Answer: Logical, integer, numeric, character


These are Advance Data Science Using R Assignment 3 Solution


Q7. What is the output of below code:
A=10
B=20
print(A,B)

10 20
Error
(10, 20)
None of the above

Answer: Error


Q8. Return statement is compulsory while writing function in R
True
False

Answer: False


Q9. Last variable in function is by default return variable in R
True
False

Answer: True


These are Advance Data Science Using R Assignment 3 Solution


Q10. What package is need to be install for reading?
Read_excel
Readxl
Readcsv
read_csv

Answer: Readxl


Q11. what is the output of below mentioned code?
logic1=c(T,F,F,T,F,T)
print(which (logic))

1 4 6
2 3 6
6 4 1
1 2 3

Answer: 1 4 6


Q12. If A = c (1, 13, 42, 13, 4)  then what is A = A [ -4 ]?
1, 13, 42, 4
1, 13, 42, 13
13
1, 42, 13, 4

Answer: 1, 13, 42, 4


These are Advance Data Science Using R Assignment 3 Solution


Q13. what function can be used to split the string?
Output will be : “Navin”      “Mr. Naresh J”

strsplit(name,”[.]”)
charsplit(name,”[,]”)
stringsplit(name)
strsplit(name,”[,]”)

Answer: strsplit(name,”[,]”)


Q14. i=100 , how to find out data type of i
Option 1
type(i)
class(i)
none of the above

Answer: class(i)


Q15. Dt = “01-12-2020” is in the form of character. What is the option to convert date into “MM-DD-YYYY”
To_date (dt, ”MM – DD – YYYY”)
date( x = dt, format = “%m / %d / %Y”)
Date ( x = dt, format = “%m / %d / %Y”)
none of the above

Answer: Date ( x = dt, format = “%m / %d / %Y”)

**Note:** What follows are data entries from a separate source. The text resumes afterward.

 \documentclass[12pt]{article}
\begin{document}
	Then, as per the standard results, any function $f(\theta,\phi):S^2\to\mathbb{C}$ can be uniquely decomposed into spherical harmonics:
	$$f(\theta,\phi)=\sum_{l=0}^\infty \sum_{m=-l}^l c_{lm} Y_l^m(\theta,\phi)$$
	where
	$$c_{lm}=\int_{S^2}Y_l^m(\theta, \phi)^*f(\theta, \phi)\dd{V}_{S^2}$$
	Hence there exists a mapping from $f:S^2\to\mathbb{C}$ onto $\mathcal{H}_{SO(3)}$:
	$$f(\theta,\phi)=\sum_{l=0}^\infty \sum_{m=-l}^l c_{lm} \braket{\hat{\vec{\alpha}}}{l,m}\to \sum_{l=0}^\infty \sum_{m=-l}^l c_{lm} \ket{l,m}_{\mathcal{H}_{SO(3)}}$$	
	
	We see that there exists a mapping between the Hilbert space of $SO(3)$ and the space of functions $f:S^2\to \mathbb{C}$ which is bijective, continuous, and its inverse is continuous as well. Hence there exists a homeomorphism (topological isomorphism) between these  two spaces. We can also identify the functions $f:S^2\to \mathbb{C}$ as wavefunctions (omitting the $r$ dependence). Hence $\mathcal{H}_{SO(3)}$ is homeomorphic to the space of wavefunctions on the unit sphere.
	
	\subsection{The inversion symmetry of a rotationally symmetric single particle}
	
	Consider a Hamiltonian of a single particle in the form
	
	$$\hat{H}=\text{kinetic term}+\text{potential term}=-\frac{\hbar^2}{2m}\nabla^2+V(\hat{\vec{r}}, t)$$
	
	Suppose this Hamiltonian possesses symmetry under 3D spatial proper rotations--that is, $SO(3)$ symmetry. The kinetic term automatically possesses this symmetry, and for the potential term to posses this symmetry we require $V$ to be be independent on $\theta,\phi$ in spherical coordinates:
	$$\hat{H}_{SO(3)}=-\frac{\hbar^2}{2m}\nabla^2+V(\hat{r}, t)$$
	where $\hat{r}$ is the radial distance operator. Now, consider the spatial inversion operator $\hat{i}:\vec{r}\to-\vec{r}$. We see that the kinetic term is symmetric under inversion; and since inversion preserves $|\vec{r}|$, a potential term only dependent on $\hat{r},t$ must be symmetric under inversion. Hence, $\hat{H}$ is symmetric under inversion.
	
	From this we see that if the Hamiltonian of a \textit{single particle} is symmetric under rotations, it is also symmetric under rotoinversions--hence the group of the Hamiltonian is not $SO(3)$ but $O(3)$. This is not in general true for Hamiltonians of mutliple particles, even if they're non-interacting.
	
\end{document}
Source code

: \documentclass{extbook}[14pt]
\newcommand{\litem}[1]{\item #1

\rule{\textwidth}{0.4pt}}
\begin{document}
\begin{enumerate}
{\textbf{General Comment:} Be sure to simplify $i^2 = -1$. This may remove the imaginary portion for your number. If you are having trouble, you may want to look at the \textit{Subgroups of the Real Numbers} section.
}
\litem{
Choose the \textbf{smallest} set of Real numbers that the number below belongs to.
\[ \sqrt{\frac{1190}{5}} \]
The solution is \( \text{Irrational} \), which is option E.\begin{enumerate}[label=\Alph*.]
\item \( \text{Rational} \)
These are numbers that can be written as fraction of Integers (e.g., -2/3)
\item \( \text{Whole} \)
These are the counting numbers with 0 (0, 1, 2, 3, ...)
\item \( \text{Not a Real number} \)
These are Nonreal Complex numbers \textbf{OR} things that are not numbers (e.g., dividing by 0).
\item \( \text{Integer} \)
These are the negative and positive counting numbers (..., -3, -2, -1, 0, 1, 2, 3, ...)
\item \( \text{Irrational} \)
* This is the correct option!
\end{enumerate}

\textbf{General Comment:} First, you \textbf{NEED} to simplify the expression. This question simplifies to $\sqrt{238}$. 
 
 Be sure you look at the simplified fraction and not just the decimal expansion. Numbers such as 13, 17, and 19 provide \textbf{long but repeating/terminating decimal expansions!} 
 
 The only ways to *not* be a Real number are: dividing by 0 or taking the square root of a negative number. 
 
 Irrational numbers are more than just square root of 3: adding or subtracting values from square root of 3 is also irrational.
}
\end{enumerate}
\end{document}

These are Advance Data Science Using R Assignment 3 Solution


Assignment 3

Q1] What Is KNN Algorithm? Features Of KNN Algorithm. How Does KNN Algorithm Work? Write KNN algorithm pseudocode and Practical Implementation Of KNN Algorithm In R.

KNN which stand for K Nearest Neighbor is a Supervised Machine Learning algorithm that classifies a new data point into the target class, depending on the features of its neighboring data points. 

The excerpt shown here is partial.